Dataset records:

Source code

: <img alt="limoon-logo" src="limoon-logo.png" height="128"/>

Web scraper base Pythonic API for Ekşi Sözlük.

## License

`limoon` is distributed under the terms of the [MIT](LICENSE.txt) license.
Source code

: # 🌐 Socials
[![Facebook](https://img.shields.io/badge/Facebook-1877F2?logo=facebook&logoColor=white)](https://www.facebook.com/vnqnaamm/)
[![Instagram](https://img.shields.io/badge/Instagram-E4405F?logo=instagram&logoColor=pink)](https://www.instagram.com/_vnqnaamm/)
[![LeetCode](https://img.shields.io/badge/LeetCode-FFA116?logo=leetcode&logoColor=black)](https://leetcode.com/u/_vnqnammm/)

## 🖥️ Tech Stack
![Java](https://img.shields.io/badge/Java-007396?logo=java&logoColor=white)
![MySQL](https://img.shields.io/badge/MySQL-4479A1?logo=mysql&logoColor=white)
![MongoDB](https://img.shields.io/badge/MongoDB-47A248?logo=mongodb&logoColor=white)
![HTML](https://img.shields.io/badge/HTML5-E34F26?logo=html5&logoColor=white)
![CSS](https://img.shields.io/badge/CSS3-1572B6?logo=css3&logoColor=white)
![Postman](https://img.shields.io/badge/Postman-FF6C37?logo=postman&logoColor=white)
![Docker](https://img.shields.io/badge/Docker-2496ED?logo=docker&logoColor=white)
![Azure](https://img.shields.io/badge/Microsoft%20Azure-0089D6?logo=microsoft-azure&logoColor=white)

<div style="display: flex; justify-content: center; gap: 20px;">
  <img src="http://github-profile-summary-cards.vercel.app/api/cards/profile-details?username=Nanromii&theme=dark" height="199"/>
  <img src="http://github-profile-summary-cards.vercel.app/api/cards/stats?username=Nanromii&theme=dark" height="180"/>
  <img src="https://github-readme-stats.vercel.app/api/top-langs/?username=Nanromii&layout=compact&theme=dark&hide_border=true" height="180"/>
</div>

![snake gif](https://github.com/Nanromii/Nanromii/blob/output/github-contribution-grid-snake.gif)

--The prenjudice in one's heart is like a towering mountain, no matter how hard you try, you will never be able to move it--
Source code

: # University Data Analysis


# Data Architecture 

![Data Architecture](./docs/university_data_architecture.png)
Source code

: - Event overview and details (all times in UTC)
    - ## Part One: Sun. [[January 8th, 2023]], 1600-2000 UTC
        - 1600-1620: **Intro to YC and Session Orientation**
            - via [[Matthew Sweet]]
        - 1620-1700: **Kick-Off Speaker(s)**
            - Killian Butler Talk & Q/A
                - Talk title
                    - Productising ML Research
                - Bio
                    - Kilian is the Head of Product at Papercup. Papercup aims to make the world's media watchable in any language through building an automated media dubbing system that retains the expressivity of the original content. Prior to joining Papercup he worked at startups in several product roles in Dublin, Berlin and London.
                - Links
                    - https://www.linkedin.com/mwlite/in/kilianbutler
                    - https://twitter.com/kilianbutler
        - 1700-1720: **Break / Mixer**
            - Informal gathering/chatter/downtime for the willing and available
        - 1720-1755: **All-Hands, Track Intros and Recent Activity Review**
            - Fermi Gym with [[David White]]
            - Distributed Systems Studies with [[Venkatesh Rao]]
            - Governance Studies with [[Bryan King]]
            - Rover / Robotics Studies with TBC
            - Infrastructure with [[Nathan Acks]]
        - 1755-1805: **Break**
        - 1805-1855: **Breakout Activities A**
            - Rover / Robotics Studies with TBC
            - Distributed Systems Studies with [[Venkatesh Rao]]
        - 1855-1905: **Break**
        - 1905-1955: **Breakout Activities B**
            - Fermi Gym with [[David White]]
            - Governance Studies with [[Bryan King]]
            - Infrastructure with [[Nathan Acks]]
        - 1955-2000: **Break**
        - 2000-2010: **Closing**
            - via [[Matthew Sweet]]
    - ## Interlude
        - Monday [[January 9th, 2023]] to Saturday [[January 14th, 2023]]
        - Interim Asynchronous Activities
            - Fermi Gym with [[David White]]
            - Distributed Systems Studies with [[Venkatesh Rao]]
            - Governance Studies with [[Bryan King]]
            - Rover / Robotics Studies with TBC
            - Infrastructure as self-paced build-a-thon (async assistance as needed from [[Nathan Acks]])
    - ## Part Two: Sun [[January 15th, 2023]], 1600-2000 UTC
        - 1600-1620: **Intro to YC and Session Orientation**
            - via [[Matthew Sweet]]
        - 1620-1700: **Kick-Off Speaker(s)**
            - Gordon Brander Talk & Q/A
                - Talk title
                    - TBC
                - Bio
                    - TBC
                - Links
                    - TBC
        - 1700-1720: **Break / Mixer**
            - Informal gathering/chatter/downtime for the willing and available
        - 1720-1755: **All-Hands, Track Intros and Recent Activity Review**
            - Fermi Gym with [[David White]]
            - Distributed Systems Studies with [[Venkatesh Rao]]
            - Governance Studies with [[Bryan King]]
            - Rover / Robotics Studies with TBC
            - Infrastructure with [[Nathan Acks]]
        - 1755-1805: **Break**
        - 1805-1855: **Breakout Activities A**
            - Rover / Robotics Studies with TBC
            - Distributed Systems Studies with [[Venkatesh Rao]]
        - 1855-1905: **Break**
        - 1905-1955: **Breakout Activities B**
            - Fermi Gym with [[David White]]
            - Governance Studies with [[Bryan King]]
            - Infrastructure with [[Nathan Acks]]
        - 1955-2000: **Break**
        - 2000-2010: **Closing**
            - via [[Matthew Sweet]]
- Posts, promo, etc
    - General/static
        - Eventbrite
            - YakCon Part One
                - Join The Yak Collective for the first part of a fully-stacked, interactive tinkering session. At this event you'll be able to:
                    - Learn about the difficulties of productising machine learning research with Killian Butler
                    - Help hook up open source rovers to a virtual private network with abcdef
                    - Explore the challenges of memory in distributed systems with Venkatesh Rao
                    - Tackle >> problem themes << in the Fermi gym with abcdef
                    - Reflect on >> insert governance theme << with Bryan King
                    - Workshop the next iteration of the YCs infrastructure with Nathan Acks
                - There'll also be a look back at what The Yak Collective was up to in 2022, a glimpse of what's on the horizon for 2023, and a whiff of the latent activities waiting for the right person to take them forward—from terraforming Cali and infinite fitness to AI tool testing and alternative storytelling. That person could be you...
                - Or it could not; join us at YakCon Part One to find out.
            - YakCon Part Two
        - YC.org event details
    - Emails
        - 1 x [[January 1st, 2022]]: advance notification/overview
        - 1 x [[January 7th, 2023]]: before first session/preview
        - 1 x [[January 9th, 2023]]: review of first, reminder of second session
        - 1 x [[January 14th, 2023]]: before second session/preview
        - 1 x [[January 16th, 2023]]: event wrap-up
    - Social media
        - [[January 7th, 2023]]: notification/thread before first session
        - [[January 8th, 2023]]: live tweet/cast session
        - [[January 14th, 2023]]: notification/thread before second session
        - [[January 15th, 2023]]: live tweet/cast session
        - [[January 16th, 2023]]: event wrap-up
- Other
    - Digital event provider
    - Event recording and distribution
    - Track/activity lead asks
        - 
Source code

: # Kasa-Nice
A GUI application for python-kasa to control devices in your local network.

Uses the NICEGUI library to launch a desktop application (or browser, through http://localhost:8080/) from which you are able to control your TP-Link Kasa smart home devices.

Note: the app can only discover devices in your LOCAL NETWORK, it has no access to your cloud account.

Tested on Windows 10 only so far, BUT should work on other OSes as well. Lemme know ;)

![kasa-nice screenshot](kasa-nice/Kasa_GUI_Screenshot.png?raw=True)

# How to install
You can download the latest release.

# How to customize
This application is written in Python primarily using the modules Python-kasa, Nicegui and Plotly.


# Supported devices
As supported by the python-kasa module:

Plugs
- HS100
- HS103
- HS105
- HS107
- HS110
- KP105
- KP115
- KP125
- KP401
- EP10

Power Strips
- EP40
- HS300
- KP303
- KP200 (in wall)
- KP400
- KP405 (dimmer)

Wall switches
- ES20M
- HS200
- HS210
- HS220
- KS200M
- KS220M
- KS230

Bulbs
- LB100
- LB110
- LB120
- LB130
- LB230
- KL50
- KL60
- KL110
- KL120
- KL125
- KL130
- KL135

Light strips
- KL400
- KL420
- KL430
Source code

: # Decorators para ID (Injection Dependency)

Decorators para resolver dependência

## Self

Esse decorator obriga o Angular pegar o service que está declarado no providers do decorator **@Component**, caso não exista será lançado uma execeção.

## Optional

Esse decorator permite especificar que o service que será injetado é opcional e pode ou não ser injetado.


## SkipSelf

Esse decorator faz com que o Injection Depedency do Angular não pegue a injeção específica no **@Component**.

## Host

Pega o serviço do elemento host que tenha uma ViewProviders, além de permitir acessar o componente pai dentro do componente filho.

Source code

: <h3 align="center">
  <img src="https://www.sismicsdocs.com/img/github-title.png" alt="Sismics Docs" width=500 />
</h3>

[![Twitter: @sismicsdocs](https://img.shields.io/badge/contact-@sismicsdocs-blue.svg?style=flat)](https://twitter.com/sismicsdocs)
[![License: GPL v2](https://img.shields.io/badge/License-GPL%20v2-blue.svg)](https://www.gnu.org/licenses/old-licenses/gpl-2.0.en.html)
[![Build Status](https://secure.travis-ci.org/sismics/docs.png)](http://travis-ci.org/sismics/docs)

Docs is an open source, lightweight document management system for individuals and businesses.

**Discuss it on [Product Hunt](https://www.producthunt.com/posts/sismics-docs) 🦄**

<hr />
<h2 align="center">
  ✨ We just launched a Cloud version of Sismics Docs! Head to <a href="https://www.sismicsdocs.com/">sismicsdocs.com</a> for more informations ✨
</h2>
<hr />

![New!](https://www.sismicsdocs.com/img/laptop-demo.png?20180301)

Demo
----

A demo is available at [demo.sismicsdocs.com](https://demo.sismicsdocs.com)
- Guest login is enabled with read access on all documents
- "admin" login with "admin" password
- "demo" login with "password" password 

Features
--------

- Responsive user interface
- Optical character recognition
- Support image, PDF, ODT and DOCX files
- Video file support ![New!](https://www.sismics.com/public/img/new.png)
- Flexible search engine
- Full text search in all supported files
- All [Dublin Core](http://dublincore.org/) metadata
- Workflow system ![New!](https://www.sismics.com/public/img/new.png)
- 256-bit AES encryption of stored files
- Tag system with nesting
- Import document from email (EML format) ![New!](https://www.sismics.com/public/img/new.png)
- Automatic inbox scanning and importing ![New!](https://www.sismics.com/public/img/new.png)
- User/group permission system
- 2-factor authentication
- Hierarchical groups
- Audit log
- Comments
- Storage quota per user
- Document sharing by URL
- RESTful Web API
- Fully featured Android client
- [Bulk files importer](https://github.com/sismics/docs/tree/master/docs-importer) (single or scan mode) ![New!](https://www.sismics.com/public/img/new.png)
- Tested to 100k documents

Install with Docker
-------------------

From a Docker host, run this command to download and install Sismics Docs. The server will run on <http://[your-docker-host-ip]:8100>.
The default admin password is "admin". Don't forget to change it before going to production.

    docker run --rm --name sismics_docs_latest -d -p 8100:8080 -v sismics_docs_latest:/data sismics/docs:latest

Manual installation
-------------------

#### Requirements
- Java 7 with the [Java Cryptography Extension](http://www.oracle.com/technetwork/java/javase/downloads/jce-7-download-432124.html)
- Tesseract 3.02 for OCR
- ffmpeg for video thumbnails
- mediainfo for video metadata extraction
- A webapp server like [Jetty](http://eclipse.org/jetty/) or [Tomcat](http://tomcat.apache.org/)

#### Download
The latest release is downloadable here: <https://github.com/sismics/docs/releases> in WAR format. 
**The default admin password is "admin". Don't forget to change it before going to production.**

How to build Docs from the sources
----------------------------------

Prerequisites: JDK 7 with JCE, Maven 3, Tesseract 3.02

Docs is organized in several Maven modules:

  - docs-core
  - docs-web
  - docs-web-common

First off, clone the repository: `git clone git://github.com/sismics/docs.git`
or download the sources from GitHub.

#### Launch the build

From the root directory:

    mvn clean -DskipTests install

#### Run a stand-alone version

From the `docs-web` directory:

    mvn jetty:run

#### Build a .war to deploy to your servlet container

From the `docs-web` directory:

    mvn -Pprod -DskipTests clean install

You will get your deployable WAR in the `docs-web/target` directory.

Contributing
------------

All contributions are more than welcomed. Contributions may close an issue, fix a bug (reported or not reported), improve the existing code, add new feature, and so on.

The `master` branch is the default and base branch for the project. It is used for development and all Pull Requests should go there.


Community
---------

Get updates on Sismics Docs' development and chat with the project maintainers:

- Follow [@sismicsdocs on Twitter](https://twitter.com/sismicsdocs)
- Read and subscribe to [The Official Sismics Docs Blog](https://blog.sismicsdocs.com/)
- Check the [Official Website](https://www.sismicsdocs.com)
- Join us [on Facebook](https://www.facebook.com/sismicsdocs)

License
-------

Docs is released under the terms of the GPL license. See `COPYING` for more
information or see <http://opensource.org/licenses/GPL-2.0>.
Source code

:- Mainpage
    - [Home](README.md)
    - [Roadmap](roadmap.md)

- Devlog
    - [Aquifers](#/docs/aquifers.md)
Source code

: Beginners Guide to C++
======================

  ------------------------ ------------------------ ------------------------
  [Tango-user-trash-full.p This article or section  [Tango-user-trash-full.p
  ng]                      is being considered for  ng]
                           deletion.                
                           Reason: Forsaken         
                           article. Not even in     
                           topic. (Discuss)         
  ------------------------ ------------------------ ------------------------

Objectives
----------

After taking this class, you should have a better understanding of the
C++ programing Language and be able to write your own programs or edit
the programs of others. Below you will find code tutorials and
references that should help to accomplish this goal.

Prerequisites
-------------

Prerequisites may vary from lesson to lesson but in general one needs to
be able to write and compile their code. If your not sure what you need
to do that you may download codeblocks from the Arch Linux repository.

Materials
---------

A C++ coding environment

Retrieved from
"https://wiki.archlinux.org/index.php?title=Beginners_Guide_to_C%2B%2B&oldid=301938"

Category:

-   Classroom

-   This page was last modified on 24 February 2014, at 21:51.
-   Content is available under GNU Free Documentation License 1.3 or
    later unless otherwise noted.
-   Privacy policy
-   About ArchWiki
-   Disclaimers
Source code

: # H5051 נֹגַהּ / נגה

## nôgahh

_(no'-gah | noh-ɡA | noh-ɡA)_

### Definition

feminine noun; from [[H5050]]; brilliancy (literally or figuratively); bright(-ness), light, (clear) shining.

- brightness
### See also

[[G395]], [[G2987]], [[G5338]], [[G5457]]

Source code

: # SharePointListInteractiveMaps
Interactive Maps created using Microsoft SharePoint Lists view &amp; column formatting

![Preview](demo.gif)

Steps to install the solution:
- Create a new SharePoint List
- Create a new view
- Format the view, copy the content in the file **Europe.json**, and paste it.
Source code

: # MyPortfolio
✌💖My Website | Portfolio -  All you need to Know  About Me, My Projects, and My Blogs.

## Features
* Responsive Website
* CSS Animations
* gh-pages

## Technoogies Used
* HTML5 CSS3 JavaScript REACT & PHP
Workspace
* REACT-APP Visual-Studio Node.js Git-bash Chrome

What is expected: Would you output, from the records above, exactly the run of lines that starts at the line containing "to do that you" and ends at the line containing "2014, at 21:51.", and only that run?

Exercise result:
to do that you may download codeblocks from the Arch Linux repository.

Materials
---------

A C++ coding environment

Retrieved from
"https://wiki.archlinux.org/index.php?title=Beginners_Guide_to_C%2B%2B&oldid=301938"

Category:

-   Classroom

-   This page was last modified on 24 February 2014, at 21:51.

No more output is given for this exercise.